= What you need to do =
Copy all of the data that follows without altering a word.
<<<<
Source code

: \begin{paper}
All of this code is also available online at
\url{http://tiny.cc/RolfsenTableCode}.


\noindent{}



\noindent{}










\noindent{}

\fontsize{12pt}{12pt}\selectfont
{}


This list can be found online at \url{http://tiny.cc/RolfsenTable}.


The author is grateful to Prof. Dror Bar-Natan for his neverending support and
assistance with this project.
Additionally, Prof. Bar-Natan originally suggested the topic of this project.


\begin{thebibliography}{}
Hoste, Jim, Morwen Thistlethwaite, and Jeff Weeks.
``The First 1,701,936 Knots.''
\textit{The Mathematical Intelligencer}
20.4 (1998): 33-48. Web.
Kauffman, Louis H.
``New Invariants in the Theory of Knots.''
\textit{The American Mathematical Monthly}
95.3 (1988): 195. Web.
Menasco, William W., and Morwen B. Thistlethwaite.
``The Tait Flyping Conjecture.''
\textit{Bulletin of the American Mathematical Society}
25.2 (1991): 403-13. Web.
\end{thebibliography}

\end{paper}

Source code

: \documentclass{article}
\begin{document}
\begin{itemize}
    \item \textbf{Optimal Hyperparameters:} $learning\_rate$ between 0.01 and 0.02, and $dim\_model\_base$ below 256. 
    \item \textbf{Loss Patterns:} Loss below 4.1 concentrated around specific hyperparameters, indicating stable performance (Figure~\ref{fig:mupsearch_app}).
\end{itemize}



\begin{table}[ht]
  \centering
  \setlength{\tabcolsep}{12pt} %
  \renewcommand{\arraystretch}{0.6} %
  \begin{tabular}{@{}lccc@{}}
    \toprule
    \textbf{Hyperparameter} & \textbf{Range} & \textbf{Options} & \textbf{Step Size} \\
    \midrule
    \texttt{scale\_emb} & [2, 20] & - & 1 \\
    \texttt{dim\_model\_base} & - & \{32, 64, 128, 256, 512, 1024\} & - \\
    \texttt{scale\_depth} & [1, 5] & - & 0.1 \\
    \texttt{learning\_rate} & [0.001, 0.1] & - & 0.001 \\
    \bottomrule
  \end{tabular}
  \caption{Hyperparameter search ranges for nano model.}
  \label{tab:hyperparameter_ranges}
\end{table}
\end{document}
>>>>
= Response box =
Source code

: \begin{paper}
All of this code is also available online at
\url{http://tiny.cc/RolfsenTableCode}.


\noindent{}



\noindent{}










\noindent{}

\fontsize{12pt}{12pt}\selectfont
{}


This list can be found online at \url{http://tiny.cc/RolfsenTable}.


The author is grateful to Prof. Dror Bar-Natan for his neverending support and
assistance with this project.
Additionally, Prof. Bar-Natan originally suggested the topic of this project.


\begin{thebibliography}{}
Hoste, Jim, Morwen Thistlethwaite, and Jeff Weeks.
``The First 1,701,936 Knots.''
\textit{The Mathematical Intelligencer}
20.4 (1998): 33-48. Web.
Kauffman, Louis H.
``New Invariants in the Theory of Knots.''
\textit{The American Mathematical Monthly}
95.3 (1988): 195. Web.
Menasco, William W., and Morwen B. Thistlethwaite.
``The Tait Flyping Conjecture.''
\textit{Bulletin of the American Mathematical Society}
25.2 (1991): 403-13. Web.
\end{thebibliography}

\end{paper}

Source code

: \documentclass{article}
\begin{document}
\begin{itemize}
    \item \textbf{Optimal Hyperparameters:} $learning\_rate$ between 0.01 and 0.02, and $dim\_model\_base$ below 256. 
    \item \textbf{Loss Patterns:} Loss below 4.1 concentrated around specific hyperparameters, indicating stable performance (Figure~\ref{fig:mupsearch_app}).
\end{itemize}



\begin{table}[ht]
  \centering
  \setlength{\tabcolsep}{12pt} %
  \renewcommand{\arraystretch}{0.6} %
  \begin{tabular}{@{}lccc@{}}
    \toprule
    \textbf{Hyperparameter} & \textbf{Range} & \textbf{Options} & \textbf{Step Size} \\
    \midrule
    \texttt{scale\_emb} & [2, 20] & - & 1 \\
    \texttt{dim\_model\_base} & - & \{32, 64, 128, 256, 512, 1024\} & - \\
    \texttt{scale\_depth} & [1, 5] & - & 0.1 \\
    \texttt{learning\_rate} & [0.001, 0.1] & - & 0.001 \\
    \bottomrule
  \end{tabular}
  \caption{Hyperparameter search ranges for nano model.}
  \label{tab:hyperparameter_ranges}
\end{table}
\end{document}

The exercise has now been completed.